The U.S. Department of Health and Human Services wants to help managers of troubled insurance exchange programs pretend that the weeks of technical glitches were a bad dream.
Officials at the Center for Consumer Information & Insurance Oversight talks about an exchange enrollment do-over option in a bulletin sent to exchange managers.
Open enrollment closes March 31.
CCIIO has had problems getting HealthCare.gov, to work properly, and many states have had problems with their own enrollment sites.
If consumers were unable to enroll in qualified health plans – private exchange plans – through an exchange because of technical problems, HHS might regard that as an “exceptional circumstance,” CCIIO officials write in the bulletin.
HHS wants to let exchange managers provide retroactive coverage for consumers affected by the exceptional circumstances, CCIIO officials say.
If a consumer applied for plan coverage through an exchange and ended up with none at all, or with non-exchange plan coverage and no PPACA advance premium tax credit subsidy payments, an exchange could let the consumer enroll in subsidized plan coverage after the consumer got through the complete application process, officials say.

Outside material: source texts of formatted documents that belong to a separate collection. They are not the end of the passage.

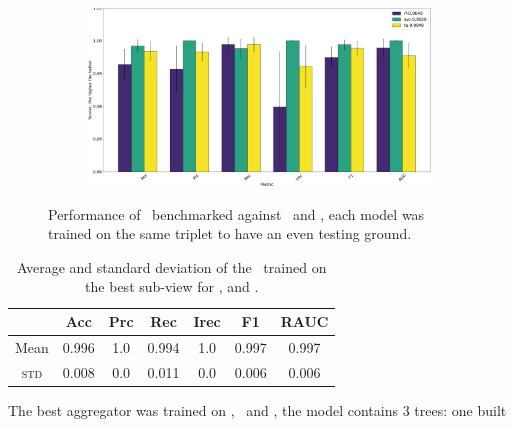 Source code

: \begin{figure}[!h]
\begin{subfigure}{0.49\linewidth}
		\subcaption{\an, \cnmod, \phin}
	\end{subfigure}
	\begin{subfigure}{0.49\linewidth}
		\includegraphics[width=\linewidth]{img/Bn_Cnmod_Phi_ta.png}
		\subcaption{\bn, \cnmod, \phin}
	\end{subfigure}
	\caption{Performance of \tas\ benchmarked against \rfs\ and \svcs, each model was trained on
		the same triplet to have an even testing ground.} \label{fig:triplets-performance}
\end{figure}
\begin{table}[!hb]
	\caption{Average and standard deviation of the \ta\ trained on the best sub-view for \an, \bn and
		\cnmod.}\label{tbl:an-bn-cnmod-ta-perf}

	\bigskip
	\setlength{\tabcolsep}{6pt}
	\centering
	\begin{tabular}{ccccccc}
		\toprule
		\textbf{}    & \textbf{Acc} & \textbf{Prc} & \textbf{Rec} & \textbf{Irec} & \textbf{F1} & \textbf{RAUC} \\
		\midrule
		Mean         & 0.996        & 1.0          & 0.994        & 1.0           & 0.997
		             & 0.997                                                                                    \\
		\textsc{std} & 0.008        & 0.0          & 0.011        & 0.0           & 0.006
		             & 0.006                                                                                    \\
		\bottomrule
	\end{tabular}
\end{table}
The best aggregator was trained on \an, \bn\ and \cnmod, the model contains $3$ trees: one built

The consumer’s effective enrollment date would be the date when the consumer submitted an application for coverage, rather than the date when the consumer got through the application process, officials say.
In that case, HHS would base any premium tax credit subsidy payments – and any payments for helping consumers with plan deductibles – on the effective enrollment date, not the date when the consumer finally got through the application process, officials say.
If the consumer was without coverage while waiting to complete the plan application process, the carrier would have to collect and pay the claims the consumer incurred while uninsured, officials say.
If the consumer had non-exchange plan coverage while waiting to get through the application process, then shifted into the exchange version of the plan, the carrier would have to re-adjudicate the consumer’s claims as if the consumer had been in the exchange plan on the effective enrollment date.
An exchange that uses the guidance given in the bulletin cannot discriminate in favor of certain plan providers, officials say.
An exchange “should be consistent in its treatment of issuers when applying effective date rules,” officials add.